> **MATERIAL FOR THIS TASK**
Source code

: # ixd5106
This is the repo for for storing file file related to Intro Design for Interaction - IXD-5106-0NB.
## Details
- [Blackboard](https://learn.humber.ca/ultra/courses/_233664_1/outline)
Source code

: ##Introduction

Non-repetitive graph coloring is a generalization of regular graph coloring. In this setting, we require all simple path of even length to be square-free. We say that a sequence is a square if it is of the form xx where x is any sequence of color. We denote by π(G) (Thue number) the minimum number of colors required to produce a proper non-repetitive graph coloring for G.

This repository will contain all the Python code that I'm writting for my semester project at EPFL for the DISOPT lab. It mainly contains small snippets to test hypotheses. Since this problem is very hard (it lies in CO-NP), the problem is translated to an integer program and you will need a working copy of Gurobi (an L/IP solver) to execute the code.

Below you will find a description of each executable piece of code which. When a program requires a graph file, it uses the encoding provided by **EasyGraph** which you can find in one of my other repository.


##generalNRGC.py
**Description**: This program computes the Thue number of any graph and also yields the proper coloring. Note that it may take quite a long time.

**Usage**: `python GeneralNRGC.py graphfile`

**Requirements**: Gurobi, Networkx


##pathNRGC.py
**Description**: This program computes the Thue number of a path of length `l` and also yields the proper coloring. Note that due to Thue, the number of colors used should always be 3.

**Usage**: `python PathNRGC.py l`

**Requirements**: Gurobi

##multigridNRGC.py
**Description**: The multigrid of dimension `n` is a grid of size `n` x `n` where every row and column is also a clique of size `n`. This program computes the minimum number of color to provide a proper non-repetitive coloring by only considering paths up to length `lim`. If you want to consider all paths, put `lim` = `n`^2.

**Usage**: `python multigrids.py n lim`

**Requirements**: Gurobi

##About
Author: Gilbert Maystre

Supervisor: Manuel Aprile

--

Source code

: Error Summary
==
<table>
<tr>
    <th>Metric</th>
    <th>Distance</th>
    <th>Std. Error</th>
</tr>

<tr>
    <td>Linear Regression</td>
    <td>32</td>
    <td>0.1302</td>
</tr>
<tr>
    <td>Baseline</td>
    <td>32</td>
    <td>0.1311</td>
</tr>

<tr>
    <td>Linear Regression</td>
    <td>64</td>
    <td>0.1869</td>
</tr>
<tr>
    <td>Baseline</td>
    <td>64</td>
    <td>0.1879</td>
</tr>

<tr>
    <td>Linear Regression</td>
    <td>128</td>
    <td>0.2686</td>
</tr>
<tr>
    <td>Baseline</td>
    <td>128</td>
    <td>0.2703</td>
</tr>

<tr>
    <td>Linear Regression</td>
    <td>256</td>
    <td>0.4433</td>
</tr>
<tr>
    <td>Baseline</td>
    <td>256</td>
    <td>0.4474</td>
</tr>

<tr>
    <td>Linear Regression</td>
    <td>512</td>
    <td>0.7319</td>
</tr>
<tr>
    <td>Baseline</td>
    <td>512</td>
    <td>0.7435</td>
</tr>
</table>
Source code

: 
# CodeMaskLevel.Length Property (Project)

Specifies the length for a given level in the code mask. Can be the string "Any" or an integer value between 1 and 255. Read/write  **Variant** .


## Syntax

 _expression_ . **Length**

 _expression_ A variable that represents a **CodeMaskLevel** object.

> **WORK TASK**
Set down only the lines above that fall between the line holding "<td>0.7319</td>" and the line holding "a **CodeMaskLevel** object.", inclusive, keeping each exact.

> **EXPECTED ANSWER**
    <td>0.7319</td>
</tr>
<tr>
    <td>Baseline</td>
    <td>512</td>
    <td>0.7435</td>
</tr>
</table>
Source code

: 
# CodeMaskLevel.Length Property (Project)

Specifies the length for a given level in the code mask. Can be the string "Any" or an integer value between 1 and 255. Read/write  **Variant** .


## Syntax

 _expression_ . **Length**

 _expression_ A variable that represents a **CodeMaskLevel** object.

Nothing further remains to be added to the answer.